------ The data ------

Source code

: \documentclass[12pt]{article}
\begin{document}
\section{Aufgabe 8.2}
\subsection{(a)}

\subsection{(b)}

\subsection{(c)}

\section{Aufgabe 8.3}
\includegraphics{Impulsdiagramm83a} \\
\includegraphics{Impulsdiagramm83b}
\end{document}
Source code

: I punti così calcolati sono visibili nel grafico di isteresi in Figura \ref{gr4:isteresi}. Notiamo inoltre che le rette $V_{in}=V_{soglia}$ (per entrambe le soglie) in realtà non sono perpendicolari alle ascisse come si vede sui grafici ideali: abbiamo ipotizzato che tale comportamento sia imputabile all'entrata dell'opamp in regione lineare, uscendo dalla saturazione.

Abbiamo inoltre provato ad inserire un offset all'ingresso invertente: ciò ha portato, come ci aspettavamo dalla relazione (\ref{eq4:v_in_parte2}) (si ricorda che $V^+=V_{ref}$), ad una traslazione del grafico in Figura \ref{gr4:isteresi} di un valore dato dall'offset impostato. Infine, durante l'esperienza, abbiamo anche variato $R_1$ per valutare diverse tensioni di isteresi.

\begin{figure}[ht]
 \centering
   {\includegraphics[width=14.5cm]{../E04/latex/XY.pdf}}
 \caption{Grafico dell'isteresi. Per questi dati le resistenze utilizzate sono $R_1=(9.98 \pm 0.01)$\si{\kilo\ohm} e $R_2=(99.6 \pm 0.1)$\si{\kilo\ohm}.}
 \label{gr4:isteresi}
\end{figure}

------
------ The data ------

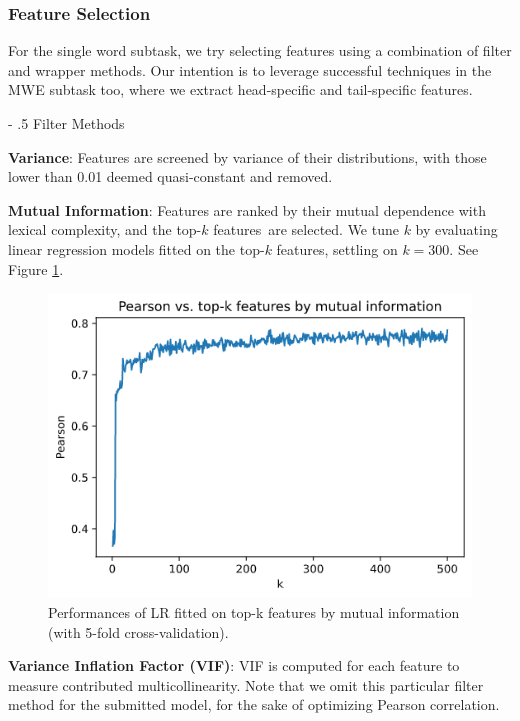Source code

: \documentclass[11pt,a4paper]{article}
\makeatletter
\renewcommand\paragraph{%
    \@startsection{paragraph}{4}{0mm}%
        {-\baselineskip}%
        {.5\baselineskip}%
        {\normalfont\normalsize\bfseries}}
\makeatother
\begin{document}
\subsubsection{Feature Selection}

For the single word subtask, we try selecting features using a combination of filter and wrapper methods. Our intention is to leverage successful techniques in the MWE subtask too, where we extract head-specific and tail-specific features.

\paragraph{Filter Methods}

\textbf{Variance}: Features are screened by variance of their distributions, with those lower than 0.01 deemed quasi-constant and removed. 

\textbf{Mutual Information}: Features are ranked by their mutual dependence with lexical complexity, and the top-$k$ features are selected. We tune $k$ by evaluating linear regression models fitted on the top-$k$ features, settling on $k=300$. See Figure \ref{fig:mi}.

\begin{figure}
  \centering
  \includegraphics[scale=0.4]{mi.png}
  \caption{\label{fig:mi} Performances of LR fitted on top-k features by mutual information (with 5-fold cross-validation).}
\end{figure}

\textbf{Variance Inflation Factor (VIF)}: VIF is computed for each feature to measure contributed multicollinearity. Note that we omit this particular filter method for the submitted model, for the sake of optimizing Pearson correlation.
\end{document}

------

The task: Please find every line in the records that contains the word "isteresi", and copy it out.

Your solution:
: I punti così calcolati sono visibili nel grafico di isteresi in Figura \ref{gr4:isteresi}. Notiamo inoltre che le rette $V_{in}=V_{soglia}$ (per entrambe le soglie) in realtà non sono perpendicolari alle ascisse come si vede sui grafici ideali: abbiamo ipotizzato che tale comportamento sia imputabile all'entrata dell'opamp in regione lineare, uscendo dalla saturazione.
Abbiamo inoltre provato ad inserire un offset all'ingresso invertente: ciò ha portato, come ci aspettavamo dalla relazione (\ref{eq4:v_in_parte2}) (si ricorda che $V^+=V_{ref}$), ad una traslazione del grafico in Figura \ref{gr4:isteresi} di un valore dato dall'offset impostato. Infine, durante l'esperienza, abbiamo anche variato $R_1$ per valutare diverse tensioni di isteresi.
 \caption{Grafico dell'isteresi. Per questi dati le resistenze utilizzate sono $R_1=(9.98 \pm 0.01)$\si{\kilo\ohm} e $R_2=(99.6 \pm 0.1)$\si{\kilo\ohm}.}
 \label{gr4:isteresi}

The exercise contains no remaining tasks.